This post is from Cision contributor Brittney Lane, reporting specialist.
This past September, I volunteered with my favorite Chicago-based startup Dabble during a refreshingly vulnerable marketing campaign with an unusual goal: to decide whether the company would live or die. For this campaign, it entered into “Thirty Days of Honesty,” in which co-founders Jess Lybeck and Erin Hopmann blogged candidly about their struggles keeping the start-up financially sustainable.
When we traditionally think of public relations, we associate it with brands shining a spotlight on their best qualities and avoiding negative mentions. In a brazen move, Dabble took one of the most stressed, yet often ignored, pieces of advice for crisis communications to heart with their campaign: be transparent.

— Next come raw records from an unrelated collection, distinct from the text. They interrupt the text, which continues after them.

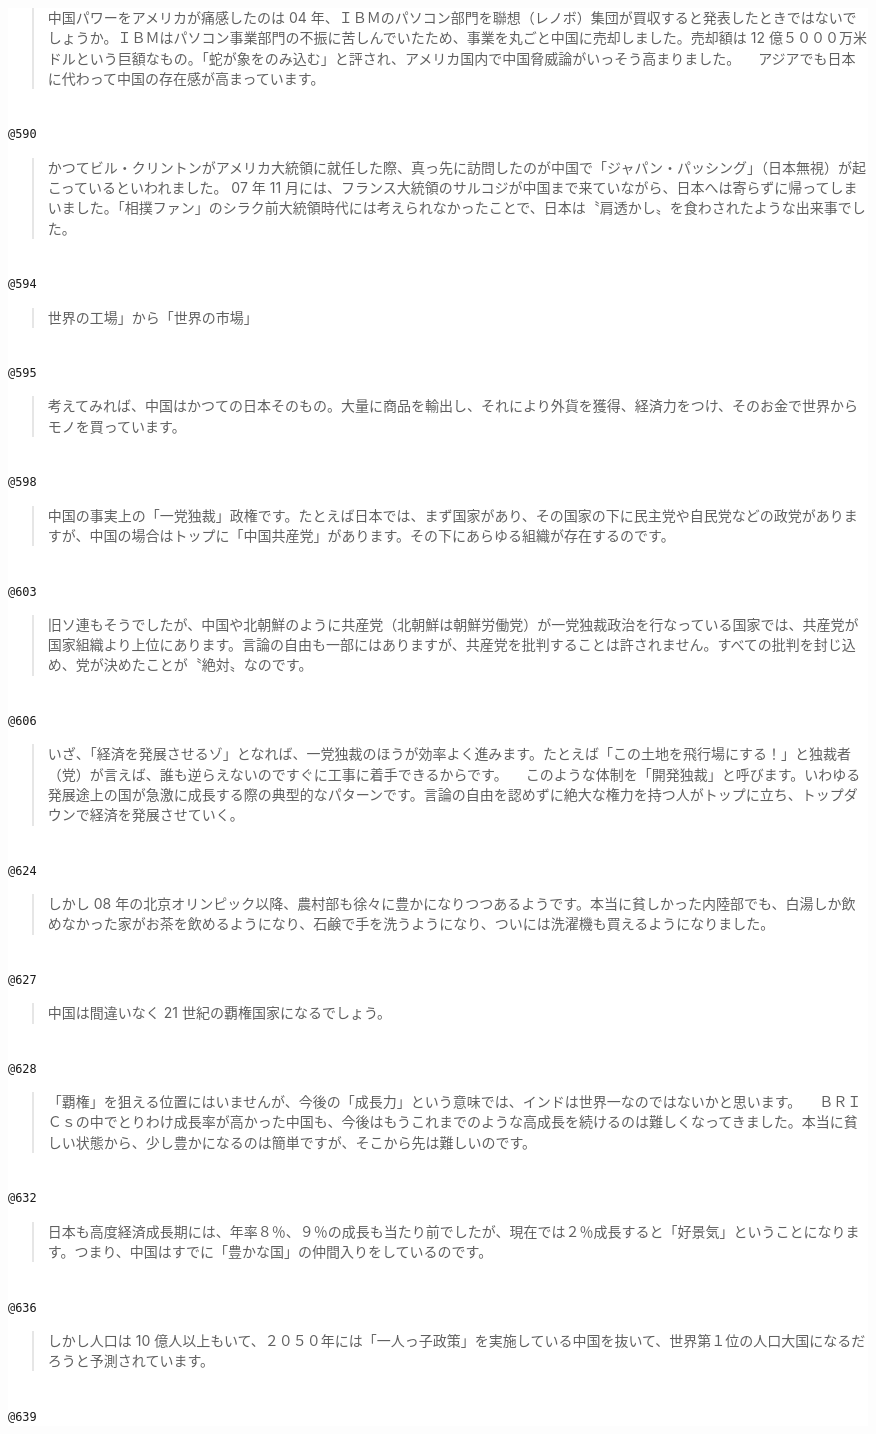 > 中国パワーをアメリカが痛感したのは 04 年、ＩＢＭのパソコン部門を聯想（レノボ）集団が買収すると発表したときではないでしょうか。ＩＢＭはパソコン事業部門の不振に苦しんでいたため、事業を丸ごと中国に売却しました。売却額は 12 億５０００万米ドルという巨額なもの。「蛇が象をのみ込む」と評され、アメリカ国内で中国脅威論がいっそう高まりました。 　アジアでも日本に代わって中国の存在感が高まっています。  
```
  
@590  
```
> かつてビル・クリントンがアメリカ大統領に就任した際、真っ先に訪問したのが中国で「ジャパン・パッシング」（日本無視）が起こっているといわれました。 07 年 11 月には、フランス大統領のサルコジが中国まで来ていながら、日本へは寄らずに帰ってしまいました。「相撲ファン」のシラク前大統領時代には考えられなかったことで、日本は〝肩透かし〟を食わされたような出来事でした。  
```
  
@594  
```
> 世界の工場」から「世界の市場」  
```
  
@595  
```
> 考えてみれば、中国はかつての日本そのもの。大量に商品を輸出し、それにより外貨を獲得、経済力をつけ、そのお金で世界からモノを買っています。  
```
  
@598  
```
> 中国の事実上の「一党独裁」政権です。たとえば日本では、まず国家があり、その国家の下に民主党や自民党などの政党がありますが、中国の場合はトップに「中国共産党」があります。その下にあらゆる組織が存在するのです。  
```
  
@603  
```
> 旧ソ連もそうでしたが、中国や北朝鮮のように共産党（北朝鮮は朝鮮労働党）が一党独裁政治を行なっている国家では、共産党が国家組織より上位にあります。言論の自由も一部にはありますが、共産党を批判することは許されません。すべての批判を封じ込め、党が決めたことが〝絶対〟なのです。  
```
  
@606  
```
> いざ、「経済を発展させるゾ」となれば、一党独裁のほうが効率よく進みます。たとえば「この土地を飛行場にする！」と独裁者（党）が言えば、誰も逆らえないのですぐに工事に着手できるからです。 　このような体制を「開発独裁」と呼びます。いわゆる発展途上の国が急激に成長する際の典型的なパターンです。言論の自由を認めずに絶大な権力を持つ人がトップに立ち、トップダウンで経済を発展させていく。  
```
  
@624  
```
> しかし 08 年の北京オリンピック以降、農村部も徐々に豊かになりつつあるようです。本当に貧しかった内陸部でも、白湯しか飲めなかった家がお茶を飲めるようになり、石鹸で手を洗うようになり、ついには洗濯機も買えるようになりました。  
```
  
@627  
```
> 中国は間違いなく 21 世紀の覇権国家になるでしょう。  
```
  
@628  
```
> 「覇権」を狙える位置にはいませんが、今後の「成長力」という意味では、インドは世界一なのではないかと思います。 　ＢＲＩＣｓの中でとりわけ成長率が高かった中国も、今後はもうこれまでのような高成長を続けるのは難しくなってきました。本当に貧しい状態から、少し豊かになるのは簡単ですが、そこから先は難しいのです。  
```
  
@632  
```
> 日本も高度経済成長期には、年率８％、９％の成長も当たり前でしたが、現在では２％成長すると「好景気」ということになります。つまり、中国はすでに「豊かな国」の仲間入りをしているのです。  
```
  
@636  
```
> しかし人口は 10 億人以上もいて、２０５０年には「一人っ子政策」を実施している中国を抜いて、世界第１位の人口大国になるだろうと予測されています。  
```
  
@639  
```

It isn’t often you hear of a startup shout from the rooftops that they have yet to develop a business model that will allow them to generate enough revenue to keep the business going. You don’t hear about the emotional impacts of a company having to layoff almost their entire staff. You also don’t get to hear about the feedback, both positive and negative, that a company receives – from customers, funders and those who just want to see you succeed.
Through this brutally honest month of blogging, this tiny startup received national coverage from publications such as Forbes, Mashable and Good. The Thirty Days of Honesty website attracted over 45,000 page views, referred more than 2,000 new visitors to Dabble’s home page and welcomed more than 800 new newsletter subscribers. To top it all off, Dabble was greeted with overwhelming support from the community, entrepreneurs and Dabble investors. At the end of the month, they used the feedback they had sourced to develop what they hope will be a sustainable business plan.
What are the benefits of transparency in your brand’s communications?
1. Build trust
A refreshing dose of honesty – especially when it points out your brand’s faults – will help your audience trust all of your communications efforts. With an expectation of honesty no matter what, your audience will feel like they are never going to hear a sanitized version of the truth.
2. Stand out for having something refreshingly “uncanned” to say
If you are looking to get noticed, a great way to fail is to say the safe, expected thing. A bit of brashness will shock people and get them talking.
3. Source real feedback to help improve
When your life is your brand, it is easy to have tunnel vision. Real criticism from outside sources can help improve your brand, but obtaining that type of feedback isn’t always easy. By starting the conversation with unabashed transparency, your audience will know you are ready to take constructive criticism seriously.
What are your thoughts on brand transparency?